Ask HN: How to get aggregated user behaviour without tracking an individual user

33 points by harianus 2 months ago

For simpleanalytics.io I don’t want to track individual users and I would love to give businesses insights in the combined user behaviour.

A business could ask: "How many visitors converted from DDG to sign up and what is the average duration?" To be able to calculate the conversion between landing and signup you need to know the history of events.

Let's say we have a few events including:

- Page view event with referrer DDG

- Signup event

The data could look like this:

  [
    ['/','mysite','ddg.com'],
    ['signup',30]
  ]
Explained:

  [
    [event, your website, referrer],
    [event, duration since first event]
  ]
When an event happens I add it to a function session cookie (exp 30 min) and send the complete cookie to the API. The time of the first request will be stored in another cookie and never send the API.

The two requests from the above example looks like this:

  [['/','mysite.com','ddg.com']]

  [['/','mysite.com','ddg.com'],['signup',30]]
When the first request happens it gets added to the database (see row 95):

  id | time     | event  | site        | referrer | link
  94 | 20:30:20 | /      | mysite.com  | ddg.com  | NULL
  95 | NOW()    | /      | mysite.com  | ddg.com  | NULL <---
The second request contains the information of the first request. When a request comes in with more than 1 array item it will look for the previous events in the database. It will look for a row where event=/, referrer=ddg.com, site=mysite.com, and time is >30 min ago: row 94. The table after adding the row will look like:

  id | time     | event  | site        | referrer | link
  94 | 20:30:20 | /      | mysite.com  | ddg.com  | a
  95 | 20:38:28 | /      | mysite.com  | ddg.com  | NULL
  96 | 20:30:50 | signup | mysite.com  |          | a    <---
The conneted row can be 30 min off, but I think that's okay.

Do you think this is acceptable from a privacy perspective?

Chrissvo 2 months ago

That's a nice challenge!

If you're super distrustful you could argue that you should never store a timestamp with a signup event, because it could potentially reveal a user's identity...

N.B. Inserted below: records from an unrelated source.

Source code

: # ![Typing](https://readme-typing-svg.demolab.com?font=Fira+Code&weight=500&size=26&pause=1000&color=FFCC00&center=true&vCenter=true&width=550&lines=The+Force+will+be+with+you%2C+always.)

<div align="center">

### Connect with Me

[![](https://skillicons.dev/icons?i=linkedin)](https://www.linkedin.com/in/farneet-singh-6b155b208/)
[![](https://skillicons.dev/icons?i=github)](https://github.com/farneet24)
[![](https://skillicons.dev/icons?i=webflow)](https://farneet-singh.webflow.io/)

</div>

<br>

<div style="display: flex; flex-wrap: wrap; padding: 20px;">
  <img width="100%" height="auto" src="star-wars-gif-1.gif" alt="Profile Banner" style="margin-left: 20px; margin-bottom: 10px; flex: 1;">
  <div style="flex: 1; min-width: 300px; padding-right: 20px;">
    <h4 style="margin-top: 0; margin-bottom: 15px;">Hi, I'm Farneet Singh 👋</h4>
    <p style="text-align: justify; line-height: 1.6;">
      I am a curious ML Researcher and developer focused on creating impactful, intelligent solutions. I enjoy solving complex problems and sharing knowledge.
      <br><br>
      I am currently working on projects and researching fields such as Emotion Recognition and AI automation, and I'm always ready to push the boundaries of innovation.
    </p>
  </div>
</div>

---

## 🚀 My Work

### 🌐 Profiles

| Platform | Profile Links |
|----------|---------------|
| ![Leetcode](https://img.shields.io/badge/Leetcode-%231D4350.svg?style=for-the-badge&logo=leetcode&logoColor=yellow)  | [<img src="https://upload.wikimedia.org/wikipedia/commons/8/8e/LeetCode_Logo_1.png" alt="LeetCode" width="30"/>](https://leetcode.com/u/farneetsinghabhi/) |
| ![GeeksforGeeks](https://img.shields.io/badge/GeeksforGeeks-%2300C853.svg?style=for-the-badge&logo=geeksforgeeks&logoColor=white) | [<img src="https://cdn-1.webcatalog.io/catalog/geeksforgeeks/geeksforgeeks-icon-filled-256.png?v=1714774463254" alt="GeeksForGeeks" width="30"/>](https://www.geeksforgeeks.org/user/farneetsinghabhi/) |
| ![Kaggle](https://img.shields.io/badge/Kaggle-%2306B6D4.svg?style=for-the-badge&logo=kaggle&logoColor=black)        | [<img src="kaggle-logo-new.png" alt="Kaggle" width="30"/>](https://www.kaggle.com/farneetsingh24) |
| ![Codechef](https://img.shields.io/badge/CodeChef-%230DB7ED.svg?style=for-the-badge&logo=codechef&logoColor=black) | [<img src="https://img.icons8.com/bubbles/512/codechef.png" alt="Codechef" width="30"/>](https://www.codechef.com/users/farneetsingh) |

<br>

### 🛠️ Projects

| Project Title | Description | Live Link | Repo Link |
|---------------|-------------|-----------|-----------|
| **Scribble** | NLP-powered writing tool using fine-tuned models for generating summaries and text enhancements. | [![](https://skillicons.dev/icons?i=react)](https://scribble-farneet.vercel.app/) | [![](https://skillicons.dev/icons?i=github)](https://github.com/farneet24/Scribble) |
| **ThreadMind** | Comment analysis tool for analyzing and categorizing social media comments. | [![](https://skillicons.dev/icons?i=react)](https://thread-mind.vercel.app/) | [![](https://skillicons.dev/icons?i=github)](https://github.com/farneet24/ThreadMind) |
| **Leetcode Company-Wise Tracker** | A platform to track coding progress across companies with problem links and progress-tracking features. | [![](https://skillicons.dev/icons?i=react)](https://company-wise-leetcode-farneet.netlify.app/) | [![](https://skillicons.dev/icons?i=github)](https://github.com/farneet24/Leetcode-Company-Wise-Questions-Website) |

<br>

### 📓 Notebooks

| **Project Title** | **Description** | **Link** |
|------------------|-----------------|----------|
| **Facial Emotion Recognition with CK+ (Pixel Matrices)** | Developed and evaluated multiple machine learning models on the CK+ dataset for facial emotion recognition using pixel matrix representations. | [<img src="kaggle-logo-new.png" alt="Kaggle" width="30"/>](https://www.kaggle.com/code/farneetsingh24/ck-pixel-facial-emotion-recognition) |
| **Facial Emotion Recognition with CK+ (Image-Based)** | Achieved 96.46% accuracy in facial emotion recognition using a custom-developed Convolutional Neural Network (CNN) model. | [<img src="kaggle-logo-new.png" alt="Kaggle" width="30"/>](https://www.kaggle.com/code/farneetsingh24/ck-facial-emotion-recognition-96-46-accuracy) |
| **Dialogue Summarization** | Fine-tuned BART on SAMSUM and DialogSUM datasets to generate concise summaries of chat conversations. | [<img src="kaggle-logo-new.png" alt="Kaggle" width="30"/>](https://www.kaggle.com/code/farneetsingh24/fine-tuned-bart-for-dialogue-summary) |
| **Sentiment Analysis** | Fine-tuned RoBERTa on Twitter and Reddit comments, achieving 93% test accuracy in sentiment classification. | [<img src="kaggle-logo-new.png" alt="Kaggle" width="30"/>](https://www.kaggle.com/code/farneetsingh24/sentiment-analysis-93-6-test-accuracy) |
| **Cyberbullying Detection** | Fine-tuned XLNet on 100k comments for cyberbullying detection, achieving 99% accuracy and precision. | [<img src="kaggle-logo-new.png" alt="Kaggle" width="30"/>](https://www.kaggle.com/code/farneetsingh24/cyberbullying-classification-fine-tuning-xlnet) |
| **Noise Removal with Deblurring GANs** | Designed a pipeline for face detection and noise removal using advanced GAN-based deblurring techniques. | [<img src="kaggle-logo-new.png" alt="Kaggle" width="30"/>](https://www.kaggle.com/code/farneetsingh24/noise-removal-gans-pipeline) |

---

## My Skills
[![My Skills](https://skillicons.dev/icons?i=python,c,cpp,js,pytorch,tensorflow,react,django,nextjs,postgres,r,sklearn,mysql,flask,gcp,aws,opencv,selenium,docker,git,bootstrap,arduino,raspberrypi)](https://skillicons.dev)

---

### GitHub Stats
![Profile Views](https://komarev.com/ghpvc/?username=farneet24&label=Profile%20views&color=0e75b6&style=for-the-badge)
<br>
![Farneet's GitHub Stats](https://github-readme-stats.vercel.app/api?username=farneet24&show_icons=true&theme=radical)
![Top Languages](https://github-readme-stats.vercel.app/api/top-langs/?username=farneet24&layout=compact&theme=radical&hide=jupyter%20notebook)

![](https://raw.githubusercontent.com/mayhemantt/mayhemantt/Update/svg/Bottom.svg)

Here's a crazy thought, what if you would do this:

1. You fire off a default first event, say “init" On the server you generate a PGP key pair, store the private key with the init-event and return the public key

2. Second event (first real event) is fired by the website owner and encrypted with the PGP public key from 1

3. On the server you try decrypt event #2 with all available active private keys (stored with init-events)

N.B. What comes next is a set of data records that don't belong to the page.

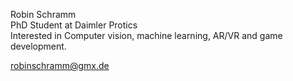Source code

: Robin Schramm  
PhD Student at Daimler Protics  
Interested in Computer vision, machine learning, AR/VR and game development.  
  
robinschramm@gmx.de
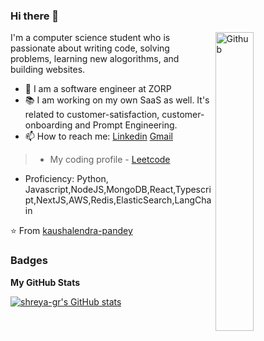 ### Hi there 👋

<img width="35%" align="right" alt="Github" src="https://user-images.githubusercontent.com/48678280/88862734-4903af80-d201-11ea-968b-9c939d88a37c.gif" />

I'm a computer science student who is passionate about writing code, solving problems, learning new alogorithms, and building websites.

- 🔭 I am a software engineer at ZORP
- 📚 I am working on my own SaaS as well. It's related to customer-satisfaction, customer-onboarding and Prompt Engineering.
- 📫 How to reach me: [Linkedin](https://www.linkedin.com/in/kaushalendra-pandey-47a971192/) [Gmail](mailto:pandeysid713@gmail.com)
> - My coding profile - [Leetcode](https://leetcode.com/its_kaush/)
- Proficiency: Python, Javascript,NodeJS,MongoDB,React,Typescript,NextJS,AWS,Redis,ElasticSearch,LangChain

⭐️ From [kaushalendra-pandey](https://github.com/kaushalendra-pandey)

### Badges

<b>My GitHub Stats</b>

<a href="http://www.github.com/shreya-gr"><img src="https://github-readme-stats.vercel.app/api?username=kaushalendra-pandey&show_icons=true&hide=&count_private=true&title_color=0891b2&text_color=ffffff&icon_color=0891b2&bg_color=1c1917&hide_border=true&show_icons=true" alt="shreya-gr's GitHub stats" /></a>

4. Once a solution is found you link the 2nd event to the 1st event, delete the private key of the 1st event, generate a new PGP key pair, store private key with 2nd event, and return the new public key

5. Third event is encrypted with the public key of 4 and...

No need to store timestamps and all traffic is encrypted, now how to make step 3 fast?

  • harianus 2 months ago

    Thanks! I like the way you think.

    2. I think encrypting PGP is pretty heavy and maybe not great for the performance of a script that loads on a lot of websites.

    3. I'm not sure how fast this will be. Especially on a very busy website with lots of page views per second.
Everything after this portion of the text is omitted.